Anyway, they hadn't been after farmers.

One of the guard trotted up and sketched a hasty bow in front of Storm.

"What is it?" he snapped. He always snapped while on duty. He found it helped instill discipline.

"Perimeter secured, Captain, although we have reports of a unicorn seen escaping and entering the Everfree."

"A unicorn, eh? What colour?"

"Guard says white, purple mane, Captain."

"Send a couple of scouts after them. They might have information."

"Yes, Captain. Anything else?"

"As you were."

"Yes Captain."

The guard bowed again, and trotted off, issuing orders. Everything was going to plan. Or at least, everything involving his guard. Which just left...

"I'm afraid we can't take orders from the guard," Cirrus said. "Division of authority and all that."

...the other problem.

"Inspector Cirrus," Storm said. "I understand you have a crime scene on your hands here, but I've been ordered by Her Majesty to secure this area as a matter of national importance. A murder is nothing to sneeze at, but we have the whole of Equestria to worry about."

Cirrus remained silent. She was staring into the mid-distance. Goddess-dammit, Storm thought, we both know how this is going to end, do we have to keep dancing around each other like this?

"Inspector," he said, walking over to the policepony. He tried to look her in the eye, but she was having nothing of it. "You've got your orders, and I've got my orders, and the higher-ups probably don't give a flying damn how things go down on the ground as long as everything gets sorted out and the press doesn't get hold of the mixup.

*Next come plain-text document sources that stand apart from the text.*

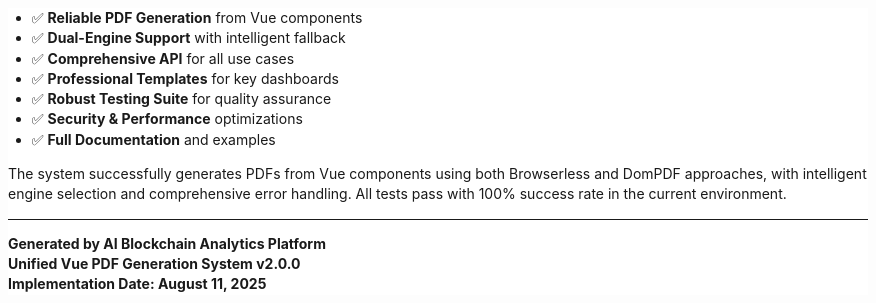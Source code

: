 - ✅ **Reliable PDF Generation** from Vue components
- ✅ **Dual-Engine Support** with intelligent fallback
- ✅ **Comprehensive API** for all use cases
- ✅ **Professional Templates** for key dashboards
- ✅ **Robust Testing Suite** for quality assurance
- ✅ **Security & Performance** optimizations
- ✅ **Full Documentation** and examples

The system successfully generates PDFs from Vue components using both Browserless and DomPDF approaches, with intelligent engine selection and comprehensive error handling. All tests pass with 100% success rate in the current environment.

---

**Generated by AI Blockchain Analytics Platform**  
**Unified Vue PDF Generation System v2.0.0**  
**Implementation Date: August 11, 2025**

"So here's what we need to do: we need to sort this mess out so they don't have to deal with any political fallout. Now, if you have any bright ideas, this would be your chance to air them." He paused, looking at her. "No? OK. Look, you need the school grounds, yes? I'll extend my cordon to include it. Nopony has to enter or leave, just as long as we have control over the area. You and your ponies can make sure we don't do anything that affects the crime scene. Then, once this is all done with, you can continue your investigation. Deal?"

Cirrus' mouth twisted. She knew she was being shoved aside in as diplomatic a manner as Storm could manage. But, she thought, orders are orders. Plus, it was still technically her day off.

"If you say so," she said.

Storm paused. "It'd help if I got a straight 'yes' or 'no' from you, Inspector."

"Yes," she sighed.

"Excellent. I'll have some of my ponies go with you. You can set the boundaries. If any of them set hoof inside, come see me."

Storm watched the policepony stalk off, flanked by guards. It was a problem - not one he really wanted to have to deal with - but with any luck, he'd managed to contain it.

Yet another guardpony trotted up. The good thing about being a Guard Captain was, you got lots of minions.

"Captain," the guard said, sketching a quick bow. "We're in position."

Storm smiled. He felt a Guard Captain shouldn't smile, but sometimes you just had to break protocol.

"Excellent," he said. "Start the roundup. And get me Sparkle."